December 19, 2023

US NAIC Fall 2023 National Meeting Highlights Cybersecurity H Working Group


On November 16, 2023 the Cybersecurity (H) Working Group (the “Working Group”) of the National Association of Insurance Commissioners (“NAIC”) met virtually to discuss the following topics:

Cybersecurity Event Response Plan

The Working Group indicated that it will be circulating a revised draft of its Cybersecurity Event Response Plan (“CERP”), which is intended to govern multi-state coordination when multiple states are investigating a significant cyber incident occurring at an insurer.  Notable revisions to the CERP which have been made by the Working Group include:

  • Introduction of a lead state concept: The Working Group noted that a lead state concept “may be an appropriate means of creating efficiency while still allowing states to gather information needed to support regulatory responses to cybersecurity events,” and encouraged state departments of insurance (“DOIs”) to use the lead state concept “where possible and appropriate.”
  • Guidance regarding notifications: The Working Group acknowledged that it will take time for a licensee to provide all the information set forth in Section 6 of the NAIC Insurance Data Security Model Law, and that some information may be available earlier than other information.  Accordingly, the Working Group advised that the “licensee who notified the DOI of a breach has a responsibility to update and supplement previous notifications . . . regarding material changes to previously provided information.”  Further, “DOIs should establish clear and reasonable communication expectations with the licensee to ensure material updates provided are timely.” 

The draft CERP also states that if a DOI determines that it is appropriate to investigate an insurers response to a cyber incident, it can use a wide range of “tools,” from ad-hoc inquiry to examination process to information demands. 

The draft CERP also states that DOIs should apply the principle of “data minimization,” and collect only information about cyber events that is adequate, necessary, and relevant, and limit “collection of sensitive information such as vulnerable fields and configurations.”  The draft CERP also states that DOIs should treat information related to a cybersecurity event as “confidential and privileged under MDL-668 [the NAIC Insurance Data Security Model Law], relevant examination/analysis laws, privileges, and other authority.”
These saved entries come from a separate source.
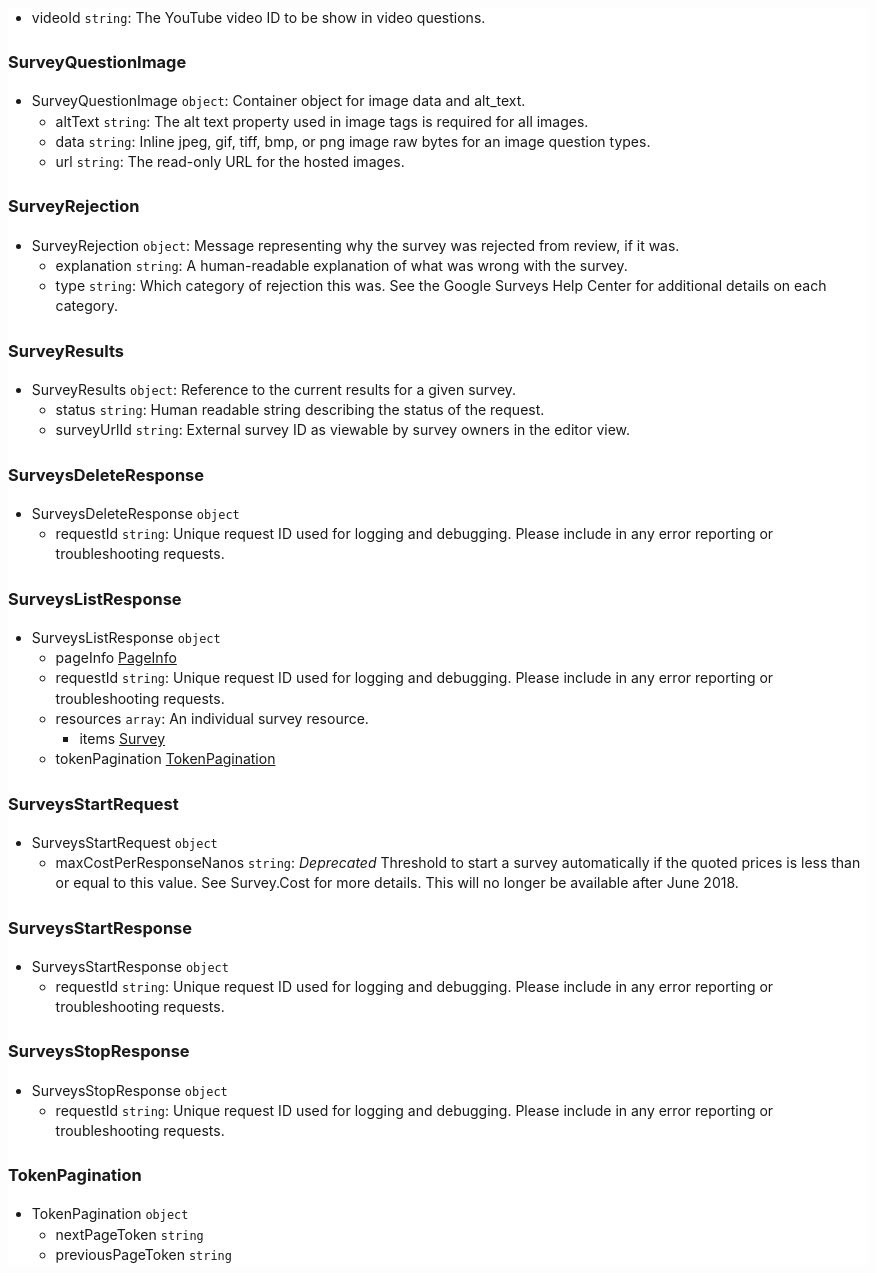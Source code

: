   * videoId `string`: The YouTube video ID to be show in video questions.

### SurveyQuestionImage
* SurveyQuestionImage `object`: Container object for image data and alt_text.
  * altText `string`: The alt text property used in image tags is required for all images.
  * data `string`: Inline jpeg, gif, tiff, bmp, or png image raw bytes for an image question types.
  * url `string`: The read-only URL for the hosted images.

### SurveyRejection
* SurveyRejection `object`: Message representing why the survey was rejected from review, if it was.
  * explanation `string`: A human-readable explanation of what was wrong with the survey.
  * type `string`: Which category of rejection this was. See the  Google Surveys Help Center for additional details on each category.

### SurveyResults
* SurveyResults `object`: Reference to the current results for a given survey.
  * status `string`: Human readable string describing the status of the request.
  * surveyUrlId `string`: External survey ID as viewable by survey owners in the editor view.

### SurveysDeleteResponse
* SurveysDeleteResponse `object`
  * requestId `string`: Unique request ID used for logging and debugging. Please include in any error reporting or troubleshooting requests.

### SurveysListResponse
* SurveysListResponse `object`
  * pageInfo [PageInfo](#pageinfo)
  * requestId `string`: Unique request ID used for logging and debugging. Please include in any error reporting or troubleshooting requests.
  * resources `array`: An individual survey resource.
    * items [Survey](#survey)
  * tokenPagination [TokenPagination](#tokenpagination)

### SurveysStartRequest
* SurveysStartRequest `object`
  * maxCostPerResponseNanos `string`: *Deprecated* Threshold to start a survey automatically if the quoted prices is less than or equal to this value. See Survey.Cost for more details. This will no longer be available after June 2018.

### SurveysStartResponse
* SurveysStartResponse `object`
  * requestId `string`: Unique request ID used for logging and debugging. Please include in any error reporting or troubleshooting requests.

### SurveysStopResponse
* SurveysStopResponse `object`
  * requestId `string`: Unique request ID used for logging and debugging. Please include in any error reporting or troubleshooting requests.

### TokenPagination
* TokenPagination `object`
  * nextPageToken `string`
  * previousPageToken `string`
Update on the National Institute of Standards and Technology Cybersecurity Framework

John Boyens of the National Institute of Standards and Technology (“NIST”) gave an update regarding NIST’s progress on the development of Cybersecurity Framework (“CSF”) 2.0, which is expected to be adopted in 2024.  The purpose of the presentation was to inform both the NAIC and state DOIs of certain substantive changes to CSF 1.0 which will be incorporated in the new version, because, among other reasons, the NAIC Financial Condition Examiner’s Handbook includes NIST concepts, and the NAIC will be borrowing heavily from NIST to make recommendations with respect to its various cybersecurity initiatives.  

Update on Federal Activities Related to Cybersecurity

Shana Oppenheim of the NAIC staff gave an update on federal activities relating to cybersecurity, which noted the following developments:

  • Earlier this year, senators John Hickenlooper (D-CO) and Shelley Moore Capito (R-WV) introduced a bill (S. 513) to enact the Insure Cybersecurity Act of 2023. The proposed legislation aims to better insure small businesses against cyberattacks, and would direct the National Telecommunications and Information Administration to create a dedicated working group to develop recommendations for insurers, agents, brokers, and customers to improve communications regarding cybersecurity insurance coverage. Although the bill has been referred to the Senate Committee on Commerce, Science, and Transportation, action on the bill has been postponed indefinitely.  The Working Group underscored the importance for insurance regulators to follow this effort, and to find a way to provide input on federal developments.
  • In July of this year, the Office of the National Cyber Director issued a request for public comment on harmonizing cybersecurity regulations.  The comment deadline was October 31, 2023.
  • Also in July the Securities and Exchange Commission finalized its Rules on Cybersecurity Risk Management, Strategy, Governance, and Incident Disclosure by Public Companies for registered entities and foreign private issuers that include cybersecurity incident disclosures and annual cybersecurity risk management related disclosures.  The rules require registrants to disclose material cybersecurity incidents and to disclose certain information about their cybersecurity risk management processes and oversight annually.
  • In September the Government Accountability Office (“GAO”) issued a Cybersecurity Program Audit Guide.  The guide provides auditors with the methodologies, techniques, and audit procedures needed to evaluate the components of the cybersecurity programs and systems of government agencies, as well as providing recommendations regarding risk management and incident response.  In the same month, the GAO also released a report, “Critical Infrastructure Protection: National Cybersecurity Strategy Needs to Address Information Sharing Performance Measures and Methods.”  The report articulates a strategy for the protection of critical infrastructure, such as water and electricity, from cyberattacks.